AFFILIATE AGREEMENT
This Publisher Partner Membership Agreement, together with applicable Schedules (the "Agreement") is by and between Publisher Partner (or "You") and Supplier (Chelsea King Inc.). BY REPLYING WITH YOUR ACCEPTANCE, YOU AGREE TO THE TERMS OF THIS AGREEMENT.
1. AFFILIATE REQUIREMENTS
1.1 Affiliate. To participate as a Publisher Partner in Supplier's Network, You must:
a. be either a legal entity or an individual 18 years or older; and
b. your activity must comply at all times with applicable federal, provincial, state, local and foreign laws, ordinances, rules, regulations, and Network Policies, including applicable Data Protection Laws. As well, the terms and conditions of the social media platforms being used for the promoting of Chelsea King products or services including, but not limited to, following the guidelines on advertising and sponsored content, disclosing Affiliate relationship with Chelsea King and respecting all community standards of the social media platform(s).

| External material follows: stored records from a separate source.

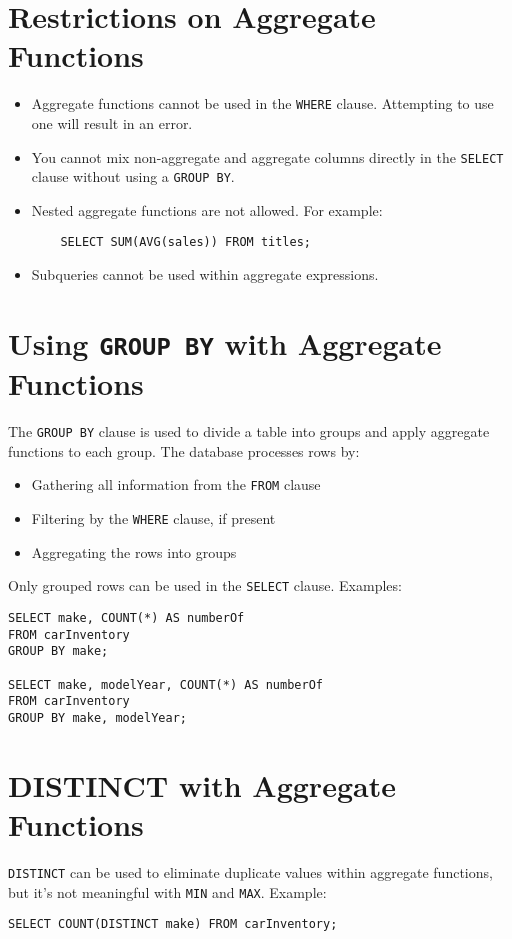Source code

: \documentclass{article}
\begin{document}
\section{Restrictions on Aggregate Functions}
\begin{itemize}
    \item Aggregate functions cannot be used in the \texttt{WHERE} clause. Attempting to use one will result in an error.
    \item You cannot mix non-aggregate and aggregate columns directly in the \texttt{SELECT} clause without using a \texttt{GROUP BY}.
    \item Nested aggregate functions are not allowed. For example:
    \begin{verbatim}
    SELECT SUM(AVG(sales)) FROM titles;
    \end{verbatim}
    \item Subqueries cannot be used within aggregate expressions.
\end{itemize}

\section{Using \texttt{GROUP BY} with Aggregate Functions}
The \texttt{GROUP BY} clause is used to divide a table into groups and apply aggregate functions to each group. The database processes rows by:
\begin{itemize}
    \item Gathering all information from the \texttt{FROM} clause
    \item Filtering by the \texttt{WHERE} clause, if present
    \item Aggregating the rows into groups
\end{itemize}
Only grouped rows can be used in the \texttt{SELECT} clause. Examples:
\begin{verbatim}
SELECT make, COUNT(*) AS numberOf
FROM carInventory
GROUP BY make;

SELECT make, modelYear, COUNT(*) AS numberOf
FROM carInventory
GROUP BY make, modelYear;
\end{verbatim}

\section{DISTINCT with Aggregate Functions}
\texttt{DISTINCT} can be used to eliminate duplicate values within aggregate functions, but it’s not meaningful with \texttt{MIN} and \texttt{MAX}. Example:
\begin{verbatim}
SELECT COUNT(DISTINCT make) FROM carInventory;
\end{verbatim}
\end{document}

1.2 Affiliate Restrictions.
a. Business Use Only. THE NETWORK AND NETWORK PLATFORM ARE MADE AVAILABLE TO YOU FOR THE SOLE PURPOSE OF FACILITATING BUSINESS TRANSACTIONS AS PERMITTED UNDER THIS AGREEMENT. YOU MAY ONLY USE THE NETWORK AND NETWORK PLATFORM TO CONDUCT BUSINESS ACTIVITY AND NOT AS A CONSUMER.
b. Prohibited Activities. As a Publisher Partner on the Network, You will not, and will not knowingly permit other persons to, engage in any fraudulent, abusive or illegal activity in connection with Your participation in the Network, or any program offered through the Network or use of any functions on the Network Platform.
2. PAYMENTS; FEES
Please note, as a Canadian-based company, all commissions will be issued in Canadian funds.
2.1 Reports. As a Publisher Partner, You will have the right to request reports on Tracked Activities and commissions. Supplier guarantees the accuracy or completeness of any data provided by their Shopify platform.
2.2 Supplier Responsibility. As a service to Advertiser, Supplier may assume responsibility for transmitting payments or managing adjustments in payments to You, only after receiving appropriate instructions or authorization from Advertiser to do so. For Direct Engagements, Supplier is responsible for payments to You in accordance with the terms of the applicable Engagement.
2.3 Publisher Invoicing. Publisher (You) is responsible for contacting the Supplier (Chelsea King Inc.) monthly to request their monthly activity report from which commissions will be noted. Upon receipt, Publisher must then create and send an invoice to the Supplier for said commissions. Supplier will then issue payment via e-transfer for accurate commissions based on the reporting provided by Shopify reports.
2.4 Inactivity. If Your account is inactive for more than three (3) consecutive months, Supplier reserves the right to close out the account.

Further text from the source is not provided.